**Task instructions**
Quote exactly, and only, the lines from the one with "SSSD - requires" through the end of the listing.

BEGIN

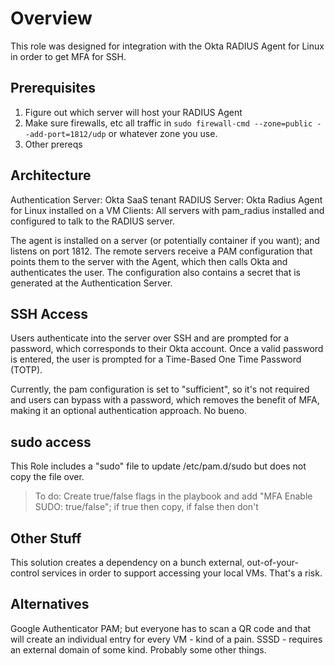 # Overview
This role was designed for integration with the Okta RADIUS Agent for Linux in order to get MFA for SSH.

## Prerequisites
1. Figure out which server will host your RADIUS Agent
2. Make sure firewalls, etc all traffic in
` sudo firewall-cmd --zone=public --add-port=1812/udp `
or whatever zone you use.
3. Other prereqs

## Architecture
Authentication Server: Okta SaaS tenant
RADIUS Server: Okta Radius Agent for Linux installed on a VM
Clients: All servers with pam_radius installed and configured to talk to the RADIUS server.

The agent is installed on a server (or potentially container if you want); and listens on port 1812.
The remote servers receive a PAM configuration that points them to the server with the Agent, which then calls Okta and authenticates the user. The configuration also contains a secret that is generated at the Authentication Server.


## SSH Access
Users authenticate into the server over SSH and are prompted for a password, which corresponds to their Okta account.
Once a valid password is entered, the user is prompted for a Time-Based One Time Password (TOTP).

Currently, the pam configuration is set to "sufficient", so it's not required and users can bypass with a password, which removes the benefit of MFA, making it an optional authentication approach. No bueno.

## sudo access
This Role includes a "sudo" file to update /etc/pam.d/sudo but does not copy the file over. 
> To do: Create true/false flags in the playbook and add "MFA Enable SUDO: true/false"; if true then copy, if false then don't

## Other Stuff
This solution creates a dependency on a bunch external, out-of-your-control services in order to support accessing your local VMs. That's a risk.

## Alternatives
Google Authenticator PAM; but everyone has to scan a QR code and that will create an individual entry for every VM - kind of a pain.
SSSD - requires an external domain of some kind.
Probably some other things.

END

**Task result**
SSSD - requires an external domain of some kind.
Probably some other things.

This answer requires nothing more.